Monastero Santa Rosa, Campania
This 17th-century monastery stands in serene seclusion on the Amalfi Coast close to the romantic hill-top towns of Ravello and Positano. Opened as a hotel in May, it has 20 rooms – each with views of the Bay of Salerno, breezy white-and-blue hues and a dash of dark-wood furniture. Go underground to the cavernous spa; peer down from the precariously perched infinity pool, or sample creamy buffalo mozzarella at the restaurant.
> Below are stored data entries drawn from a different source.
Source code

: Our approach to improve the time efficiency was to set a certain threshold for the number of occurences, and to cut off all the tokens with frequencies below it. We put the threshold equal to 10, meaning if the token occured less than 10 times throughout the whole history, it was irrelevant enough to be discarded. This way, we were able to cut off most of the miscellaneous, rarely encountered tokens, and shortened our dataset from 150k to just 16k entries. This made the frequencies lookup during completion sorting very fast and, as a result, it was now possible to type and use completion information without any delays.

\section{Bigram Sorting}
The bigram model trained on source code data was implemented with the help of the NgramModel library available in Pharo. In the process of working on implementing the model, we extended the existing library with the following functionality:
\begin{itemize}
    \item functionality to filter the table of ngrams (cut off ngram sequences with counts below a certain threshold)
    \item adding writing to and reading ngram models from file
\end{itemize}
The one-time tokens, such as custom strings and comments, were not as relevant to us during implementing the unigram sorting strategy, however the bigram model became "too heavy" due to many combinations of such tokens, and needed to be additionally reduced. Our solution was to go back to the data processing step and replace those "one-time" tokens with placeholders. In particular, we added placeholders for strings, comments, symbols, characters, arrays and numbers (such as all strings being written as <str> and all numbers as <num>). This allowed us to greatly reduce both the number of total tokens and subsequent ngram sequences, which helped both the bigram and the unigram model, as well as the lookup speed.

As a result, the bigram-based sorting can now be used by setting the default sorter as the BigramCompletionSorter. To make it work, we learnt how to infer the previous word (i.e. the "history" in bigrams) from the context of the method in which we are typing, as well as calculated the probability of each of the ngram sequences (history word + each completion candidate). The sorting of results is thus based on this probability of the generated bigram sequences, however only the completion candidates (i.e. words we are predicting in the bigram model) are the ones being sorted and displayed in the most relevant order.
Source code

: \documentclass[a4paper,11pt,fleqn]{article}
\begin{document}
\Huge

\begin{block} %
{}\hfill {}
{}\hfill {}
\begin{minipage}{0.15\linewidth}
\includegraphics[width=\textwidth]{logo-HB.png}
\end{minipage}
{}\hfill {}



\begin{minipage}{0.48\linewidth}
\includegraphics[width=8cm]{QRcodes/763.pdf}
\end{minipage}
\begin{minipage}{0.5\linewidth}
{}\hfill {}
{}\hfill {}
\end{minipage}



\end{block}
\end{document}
Monastero Santa Rosa, Via Roma 2, Conca dei Marini, Salerno, Campania (00 39 089 83 21 199; monasterosantarosa.com). Doubles from €375, B&B.
Atelier Sul Mare, Sicily
If it's an authentic slice of Sicily you're after, then Atelier Sul Mare probably isn't for you. Each eccentric room here was designed by a different artist. There's the "Energy" room, complete with lashings of red neon and lacquered, geometric furniture; the dark and mysterious "Tower of Sigismondo", designed by Chilean film director Raúl Ruiz; or the dreamlike deep-blue "Lunaria" room, themed around the work of author Vincenzo Consolo.
Atelier Sul Mare, Cesare Battisti 4, Castel di Tusa, Messina, Sicily (00 39 092 13 34 295; ateliersulmare.it). Doubles from €70, including breakfast.
Petrella Guidi, Emilia-Romagna
The stone hamlet of Petrella Guidi dates back to 1225, when its medieval tower and castle emerged from the resplendent countryside near Rimini. Today, it still has sweeping views of the Valmarecchia valley, but now also has four self-contained suites. Some have exposed stone walls and leather chairs; others feature sheepskin rugs and artwork by Antonio Saliola. Modern touches include iPod docks and Bose speakers, an on-site barbecue, pool and spa.
Petrella Guidi, Sant'Agata Feltria, Rimini (00 39 0541 92 98 61; petrella-guidi.it). Suites from €1,200, room only.